PLife – UOBKH

Defensive and resilient

Enhancing contributions from Singapore Hospitals. Parkway Life REIT has embarked on asset enhancement initiatives to improve the returns from low revenue yielding space. Space previously occupied by management and support functions has been decanted to create centres of excellence. Renovation works are ongoing to set up Parkway Cancer Centre at Mount Elizabeth Hospital, Parkway Heart Centre and Obstetrics & Gynaecology wards at Gleneagles Hospital and Women Centre at East Shore Hospital. The enhancement allows the hospitals to hire more specialist consultants, thus increasing patient admission and variable rent. Parkway Life REIT does not have to bear cost incurred for refurbishment, as the lessee, Parkway Holdings, is responsible for capex till Dec 09.

Protection against slowdown. CPI was 2.1% in 2007. The minimum rent payable from Singapore hospitals this year would be 3.1% (CPI + 1%) higher than levels in 2007. The downside protection kicks in on 23 Aug 08, a year after listing. Parkway Life REIT is protected against fluctuation in admission of international patients due to slower growth in regional countries. Revenue contribution from Mount Elizabeth, Gleneagles and East Shore hospitals increased by only a marginal 0.8% qoq to S$12m in 2QFY08. This comprises a base rent of S$7.5m and a variable rent of S$4.5m.

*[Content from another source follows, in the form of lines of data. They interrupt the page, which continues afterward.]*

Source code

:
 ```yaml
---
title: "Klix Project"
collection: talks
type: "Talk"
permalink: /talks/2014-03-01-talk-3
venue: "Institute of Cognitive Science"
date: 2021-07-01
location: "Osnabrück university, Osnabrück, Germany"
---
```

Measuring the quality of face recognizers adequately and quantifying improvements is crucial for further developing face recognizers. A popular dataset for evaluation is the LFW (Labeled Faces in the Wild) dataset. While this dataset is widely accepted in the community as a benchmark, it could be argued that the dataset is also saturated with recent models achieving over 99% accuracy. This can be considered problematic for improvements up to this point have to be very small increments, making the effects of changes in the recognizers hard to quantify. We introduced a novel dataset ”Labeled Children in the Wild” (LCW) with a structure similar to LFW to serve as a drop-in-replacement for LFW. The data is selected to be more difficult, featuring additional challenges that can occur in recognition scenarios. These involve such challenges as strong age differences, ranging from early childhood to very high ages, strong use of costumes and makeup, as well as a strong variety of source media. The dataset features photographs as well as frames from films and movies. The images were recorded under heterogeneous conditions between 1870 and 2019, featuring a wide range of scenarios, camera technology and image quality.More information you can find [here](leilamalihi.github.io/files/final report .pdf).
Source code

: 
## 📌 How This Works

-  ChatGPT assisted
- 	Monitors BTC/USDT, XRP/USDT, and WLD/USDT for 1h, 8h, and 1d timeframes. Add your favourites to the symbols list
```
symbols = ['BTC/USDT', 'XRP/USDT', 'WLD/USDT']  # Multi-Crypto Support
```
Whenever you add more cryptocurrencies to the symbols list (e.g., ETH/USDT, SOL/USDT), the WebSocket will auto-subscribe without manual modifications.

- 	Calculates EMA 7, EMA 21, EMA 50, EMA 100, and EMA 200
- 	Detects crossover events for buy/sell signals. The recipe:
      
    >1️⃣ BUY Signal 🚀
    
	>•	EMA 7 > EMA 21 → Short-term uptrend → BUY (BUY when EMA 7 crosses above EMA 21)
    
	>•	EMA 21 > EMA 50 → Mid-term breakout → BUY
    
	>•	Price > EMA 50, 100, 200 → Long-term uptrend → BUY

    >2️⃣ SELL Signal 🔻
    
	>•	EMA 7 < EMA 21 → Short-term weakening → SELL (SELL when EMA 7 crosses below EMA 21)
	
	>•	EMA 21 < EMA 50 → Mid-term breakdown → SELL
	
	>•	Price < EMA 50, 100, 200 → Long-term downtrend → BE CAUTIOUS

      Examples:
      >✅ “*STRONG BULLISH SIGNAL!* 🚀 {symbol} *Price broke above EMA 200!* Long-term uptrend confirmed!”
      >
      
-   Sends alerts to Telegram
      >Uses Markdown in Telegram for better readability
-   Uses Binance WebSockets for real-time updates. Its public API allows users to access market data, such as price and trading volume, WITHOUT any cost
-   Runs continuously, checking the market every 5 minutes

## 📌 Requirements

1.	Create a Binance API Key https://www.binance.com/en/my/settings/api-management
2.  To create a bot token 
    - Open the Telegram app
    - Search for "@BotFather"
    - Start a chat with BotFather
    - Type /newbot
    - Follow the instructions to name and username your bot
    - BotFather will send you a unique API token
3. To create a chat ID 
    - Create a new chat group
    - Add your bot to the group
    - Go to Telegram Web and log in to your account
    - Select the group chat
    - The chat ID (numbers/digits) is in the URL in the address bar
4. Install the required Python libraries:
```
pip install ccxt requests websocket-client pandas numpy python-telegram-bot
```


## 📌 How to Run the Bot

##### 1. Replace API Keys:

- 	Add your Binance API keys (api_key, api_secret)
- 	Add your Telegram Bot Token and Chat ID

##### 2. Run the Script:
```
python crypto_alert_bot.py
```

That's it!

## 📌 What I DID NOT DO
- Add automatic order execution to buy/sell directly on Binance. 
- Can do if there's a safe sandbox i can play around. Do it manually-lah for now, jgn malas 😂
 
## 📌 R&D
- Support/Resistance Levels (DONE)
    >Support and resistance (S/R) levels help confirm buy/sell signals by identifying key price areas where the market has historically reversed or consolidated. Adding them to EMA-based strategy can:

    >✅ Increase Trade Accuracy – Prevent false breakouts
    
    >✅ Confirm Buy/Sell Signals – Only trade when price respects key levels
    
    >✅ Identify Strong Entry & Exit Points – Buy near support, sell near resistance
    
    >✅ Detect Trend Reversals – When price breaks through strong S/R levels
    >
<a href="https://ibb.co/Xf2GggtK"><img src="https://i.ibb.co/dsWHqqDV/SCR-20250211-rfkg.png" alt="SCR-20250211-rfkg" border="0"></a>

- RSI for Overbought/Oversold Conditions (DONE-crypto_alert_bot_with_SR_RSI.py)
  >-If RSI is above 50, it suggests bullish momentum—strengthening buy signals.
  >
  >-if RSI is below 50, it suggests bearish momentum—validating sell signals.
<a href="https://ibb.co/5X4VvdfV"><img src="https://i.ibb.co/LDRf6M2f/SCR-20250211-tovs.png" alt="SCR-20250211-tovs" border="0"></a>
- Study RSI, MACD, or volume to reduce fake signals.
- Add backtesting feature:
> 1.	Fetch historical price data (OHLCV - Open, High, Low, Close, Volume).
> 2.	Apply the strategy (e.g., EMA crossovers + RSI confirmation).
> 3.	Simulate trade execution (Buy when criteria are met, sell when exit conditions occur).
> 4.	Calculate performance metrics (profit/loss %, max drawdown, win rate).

Diversification from acquisitions in Japan. Parkway Life REIT has acquired a pharmaceutical production and distribution facility in Matsudo City, Chiba prefecture and two nursing homes located in Yokohama City and Ibaraki City for S$69.4m. In particular, rental income from the two nursing homes is index-linked to inflation with rent reviews every five years. These acquisitions allow Parkway Life REIT to gain exposure to Japan where the population is ageing rapidly. Revenue contribution from the Japan properties was S$0.5m in 2Q08 (1.5- month contribution from Matsuda facility, 1-month contribution from nursing homes). The Japan properties will provide full-quarter contribution in 3Q08.

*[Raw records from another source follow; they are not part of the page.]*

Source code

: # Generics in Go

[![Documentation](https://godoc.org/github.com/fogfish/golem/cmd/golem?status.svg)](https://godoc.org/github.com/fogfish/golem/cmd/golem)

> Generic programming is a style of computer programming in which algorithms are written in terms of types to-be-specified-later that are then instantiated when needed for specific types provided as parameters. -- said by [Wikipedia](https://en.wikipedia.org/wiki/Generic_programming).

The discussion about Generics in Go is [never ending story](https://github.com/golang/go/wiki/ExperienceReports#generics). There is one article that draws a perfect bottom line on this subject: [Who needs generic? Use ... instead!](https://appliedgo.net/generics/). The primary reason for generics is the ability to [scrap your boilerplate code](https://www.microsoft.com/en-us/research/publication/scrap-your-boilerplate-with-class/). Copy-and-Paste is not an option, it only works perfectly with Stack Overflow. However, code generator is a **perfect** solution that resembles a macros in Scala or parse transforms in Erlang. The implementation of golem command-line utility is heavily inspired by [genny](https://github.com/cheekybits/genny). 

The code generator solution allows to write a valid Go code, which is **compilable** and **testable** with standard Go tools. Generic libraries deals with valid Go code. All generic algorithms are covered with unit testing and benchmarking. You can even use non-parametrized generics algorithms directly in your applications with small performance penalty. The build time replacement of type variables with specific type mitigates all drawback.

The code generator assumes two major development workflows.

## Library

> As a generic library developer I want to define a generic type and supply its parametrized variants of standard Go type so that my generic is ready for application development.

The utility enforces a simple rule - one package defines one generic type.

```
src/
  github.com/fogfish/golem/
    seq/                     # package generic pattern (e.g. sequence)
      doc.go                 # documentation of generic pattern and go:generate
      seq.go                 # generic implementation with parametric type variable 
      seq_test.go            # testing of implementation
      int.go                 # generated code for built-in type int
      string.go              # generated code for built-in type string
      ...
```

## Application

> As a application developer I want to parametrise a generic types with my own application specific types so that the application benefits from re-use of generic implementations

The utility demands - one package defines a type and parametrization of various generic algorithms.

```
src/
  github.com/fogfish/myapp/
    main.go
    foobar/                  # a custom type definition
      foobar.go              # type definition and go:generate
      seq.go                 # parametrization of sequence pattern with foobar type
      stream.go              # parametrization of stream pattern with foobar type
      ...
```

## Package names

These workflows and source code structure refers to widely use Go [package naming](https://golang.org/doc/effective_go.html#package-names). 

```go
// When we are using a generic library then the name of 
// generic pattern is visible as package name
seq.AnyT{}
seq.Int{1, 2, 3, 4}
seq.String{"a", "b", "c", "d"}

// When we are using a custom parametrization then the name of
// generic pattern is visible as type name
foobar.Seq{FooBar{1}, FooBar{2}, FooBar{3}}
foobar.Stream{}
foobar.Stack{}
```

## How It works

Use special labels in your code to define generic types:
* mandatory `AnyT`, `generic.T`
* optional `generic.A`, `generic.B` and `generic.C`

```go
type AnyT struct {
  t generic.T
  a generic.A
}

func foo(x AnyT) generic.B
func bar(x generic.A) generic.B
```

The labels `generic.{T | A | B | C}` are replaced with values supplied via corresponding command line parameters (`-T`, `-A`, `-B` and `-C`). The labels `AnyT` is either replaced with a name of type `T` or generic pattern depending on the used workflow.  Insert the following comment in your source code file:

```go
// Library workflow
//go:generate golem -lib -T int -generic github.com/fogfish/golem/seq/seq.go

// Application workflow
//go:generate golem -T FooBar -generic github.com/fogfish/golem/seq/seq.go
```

Low gearing provides significant room for acquisitions. Parkway Life REIT will partner sponsor Parkway Holdings to expand in the region with Parkway Life REIT acquiring third-party hospital buildings and Parkway Holdings taking over as operator. The company’s gearing is low at only 10%. There is headroom of S$570m for growth via acquisitions if it utilises debt capacity for optimal debt level of 45%. Parkway Life REIT targets to double the size of its portfolio to S$1.6b by end-09. It also plans to diversify into medical offices, research & development (R&D) facilities and warehouse and manufacturing facilities for biomedical and pharmaceutical industries.

Reiterate BUY. We like Parkway Life REIT for its healthcare focus. It provides strong defensive qualities as rental income from hospitals in Singapore and nursing homes in Japan is linked to inflation. Our target price is S$1.54 based on the discounted dividend model (required rate of return: 7.6%; terminal growth: 2.8%). The stock is trading at a 12.7% discount to NAV/share of S$1.34. Parkway Life REIT declared DPU of 1.66 cents, which will be paid on 27 Aug 08.